WHAT IS BEING ASKED — Write out every record exactly as it appears. Skip the pictures.

RECORDS FOR THE EXERCISE —
━━━━━━━━━━

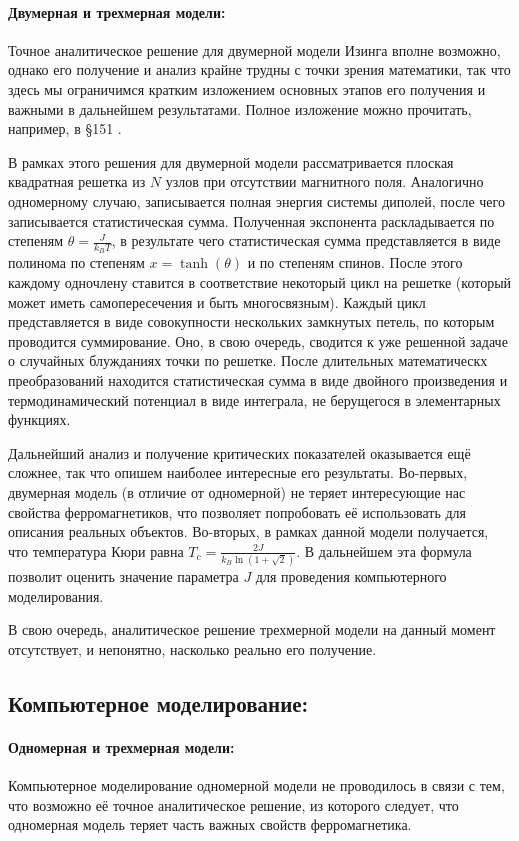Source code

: \documentclass[oneside,final,14pt]{extarticle}
\begin{document}
	\paragraph{Двумерная и трехмерная модели:}
	Точное аналитическое решение для двумерной модели Изинга вполне возможно, однако его получение и анализ крайне трудны с точки зрения математики, так что здесь мы ограничимся кратким изложением основных этапов его получения и важными в дальнейшем результатами. Полное изложение можно прочитать, например, в \S 151 \cite{land5}.

	В рамках этого решения для двумерной модели рассматривается плоская квадратная решетка из $N$ узлов при отсутствии магнитного поля. Аналогично одномерному случаю, записывается полная энергия системы диполей, после чего записывается статистическая сумма. Полученная экспонента раскладывается по степеням $\theta = \frac{J}{k_{B}T}$, в результате чего статистическая сумма представляется в виде полинома по степеням $x=\tanh(\theta)$ и по степеням спинов. После этого каждому одночлену ставится в соответствие некоторый цикл на решетке (который может иметь самопересечения и быть многосвязным). Каждый цикл представляется в виде совокупности нескольких замкнутых петель, по которым проводится суммирование. Оно, в свою очередь, сводится к уже решенной задаче о случайных блужданиях точки по решетке. После длительных математическх преобразований находится статистическая сумма в виде двойного произведения и термодинамический потенциал в виде интеграла, не берущегося в элементарных функциях. 

	Дальнейший анализ и получение критических показателей оказывается ещё сложнее, так что опишем наиболее интересные его результаты. Во-первых, двумерная модель (в отличие от одномерной) не теряет интересующие нас свойства ферромагнетиков, что позволяет попробовать её использовать для описания реальных объектов. Во-вторых, в рамках данной модели получается, что температура Кюри равна $T_{c}=\frac{2J}{k_{B}\ln(1+\sqrt{2})}$. В дальнейшем эта формула позволит оценить значение параметра $J$ для проведения компьютерного моделирования. 

	В свою очередь, аналитическое решение трехмерной модели на данный момент отсутствует, и непонятно, насколько реально его получение. 
	\subsection{Компьютерное моделирование:}
	\paragraph{Одномерная и трехмерная модели:}
	Компьютерное моделирование одномерной модели не проводилось в связи с тем, что возможно её точное аналитическое решение, из которого следует, что одномерная модель теряет часть важных свойств ферромагнетика. 
\end{document}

━━━━━━━━━━

EXERCISE ANSWER —
Source code

: \documentclass[oneside,final,14pt]{extarticle}
\begin{document}
	\paragraph{Двумерная и трехмерная модели:}
	Точное аналитическое решение для двумерной модели Изинга вполне возможно, однако его получение и анализ крайне трудны с точки зрения математики, так что здесь мы ограничимся кратким изложением основных этапов его получения и важными в дальнейшем результатами. Полное изложение можно прочитать, например, в \S 151 \cite{land5}.

	В рамках этого решения для двумерной модели рассматривается плоская квадратная решетка из $N$ узлов при отсутствии магнитного поля. Аналогично одномерному случаю, записывается полная энергия системы диполей, после чего записывается статистическая сумма. Полученная экспонента раскладывается по степеням $\theta = \frac{J}{k_{B}T}$, в результате чего статистическая сумма представляется в виде полинома по степеням $x=\tanh(\theta)$ и по степеням спинов. После этого каждому одночлену ставится в соответствие некоторый цикл на решетке (который может иметь самопересечения и быть многосвязным). Каждый цикл представляется в виде совокупности нескольких замкнутых петель, по которым проводится суммирование. Оно, в свою очередь, сводится к уже решенной задаче о случайных блужданиях точки по решетке. После длительных математическх преобразований находится статистическая сумма в виде двойного произведения и термодинамический потенциал в виде интеграла, не берущегося в элементарных функциях. 

	Дальнейший анализ и получение критических показателей оказывается ещё сложнее, так что опишем наиболее интересные его результаты. Во-первых, двумерная модель (в отличие от одномерной) не теряет интересующие нас свойства ферромагнетиков, что позволяет попробовать её использовать для описания реальных объектов. Во-вторых, в рамках данной модели получается, что температура Кюри равна $T_{c}=\frac{2J}{k_{B}\ln(1+\sqrt{2})}$. В дальнейшем эта формула позволит оценить значение параметра $J$ для проведения компьютерного моделирования. 

	В свою очередь, аналитическое решение трехмерной модели на данный момент отсутствует, и непонятно, насколько реально его получение. 
	\subsection{Компьютерное моделирование:}
	\paragraph{Одномерная и трехмерная модели:}
	Компьютерное моделирование одномерной модели не проводилось в связи с тем, что возможно её точное аналитическое решение, из которого следует, что одномерная модель теряет часть важных свойств ферромагнетика. 
\end{document}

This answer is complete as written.